LyondellBasell Industries NV Stock Buy Recommendation Reiterated (LYB)
Editor's Note: TheStreet ratings do not represent the views of TheStreet's staff or its contributors. Ratings are established by computer based on metrics for performance (which includes growth, stock performance, efficiency and valuation) and risk (volatility and solvency). Companies with poor cash flow or high debt levels tend to earn lower ratings in our model.NEW YORK (TheStreet) -- LyondellBasell Industries (NYSE:LYB) has been reiterated by TheStreet Ratings as a buy with a ratings score of B- . The company's strengths can be seen in multiple areas, such as its solid stock price performance, largely solid financial position with reasonable debt levels by most measures and attractive valuation levels. We feel these strengths outweigh the fact that the company has had somewhat weak growth in earnings per share.

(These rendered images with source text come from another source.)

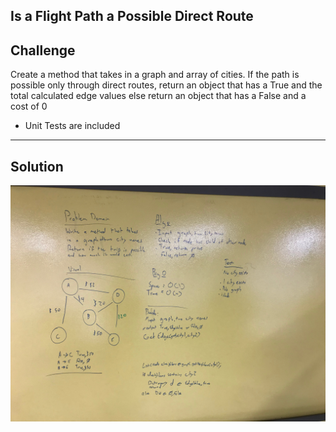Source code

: ## Is a Flight Path a Possible Direct Route
## Challenge
Create a method that takes in a graph and array of cities. If the path is possible only through direct routes, return an object that has a True and the total calculated edge values else return an object that has a False and a cost of 0



* Unit Tests are included

***
## Solution
![GetEdges whiteboard image](../../assets/get_edges.jpg)
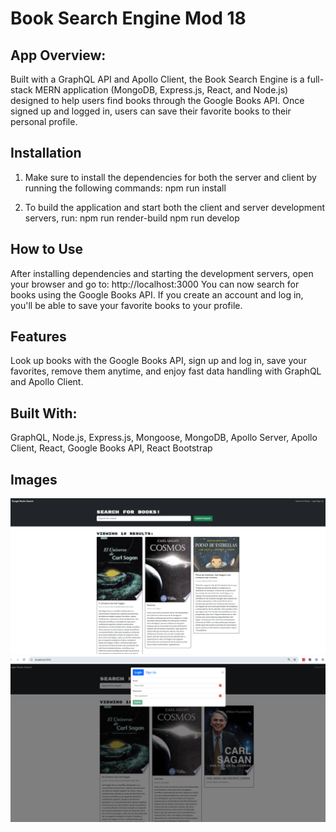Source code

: # Book Search Engine Mod 18

## App Overview:

Built with a GraphQL API and Apollo Client, the Book Search Engine is a full-stack MERN application (MongoDB, Express.js, React, and Node.js) designed to help users find books through the Google Books API. Once signed up and logged in, users can save their favorite books to their personal profile.

## Installation

1.  Make sure to install the dependencies for both the server and client by running the following commands: npm run install

2.  To build the application and start both the client and server development servers, run:
npm run render-build
npm run develop


## How to Use

After installing dependencies and starting the development servers, open your browser and go to: http://localhost:3000
You can now search for books using the Google Books API. If you create an account and log in, you'll be able to save your favorite books to your profile.


## Features

Look up books with the Google Books API, sign up and log in, save your favorites, remove them anytime, and enjoy fast data handling with GraphQL and Apollo Client.

## Built With:

GraphQL, Node.js, Express.js, Mongoose, MongoDB, Apollo Server, Apollo Client, React, Google Books API, React Bootstrap
## Images 

![Descripción de la imagen](client/images/cuatro.png)
![Descripción de la imagen](client/images/cinco.png)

- EXCLUSIVE OFFER: Jim Cramer's Protégé, Dave Peltier, only buys Stocks Under $10 that he thinks could potentially double. See what he's trading today with a 14-day FREE pass
- Compared to its closing price of one year ago, LYB's share price has jumped by 73.77%, exceeding the performance of the broader market during that same time frame. Regarding the stock's future course, although almost any stock can fall in a broad market decline, LYB should continue to move higher despite the fact that it has already enjoyed a very nice gain in the past year.
- The current debt-to-equity ratio, 0.38, is low and is below the industry average, implying that there has been successful management of debt levels. Along with the favorable debt-to-equity ratio, the company maintains an adequate quick ratio of 1.38, which illustrates the ability to avoid short-term cash problems.
- LYB, with its decline in revenue, slightly underperformed the industry average of 5.7%. Since the same quarter one year prior, revenues fell by 15.5%. Weakness in the company's revenue seems to have hurt the bottom line, decreasing earnings per share.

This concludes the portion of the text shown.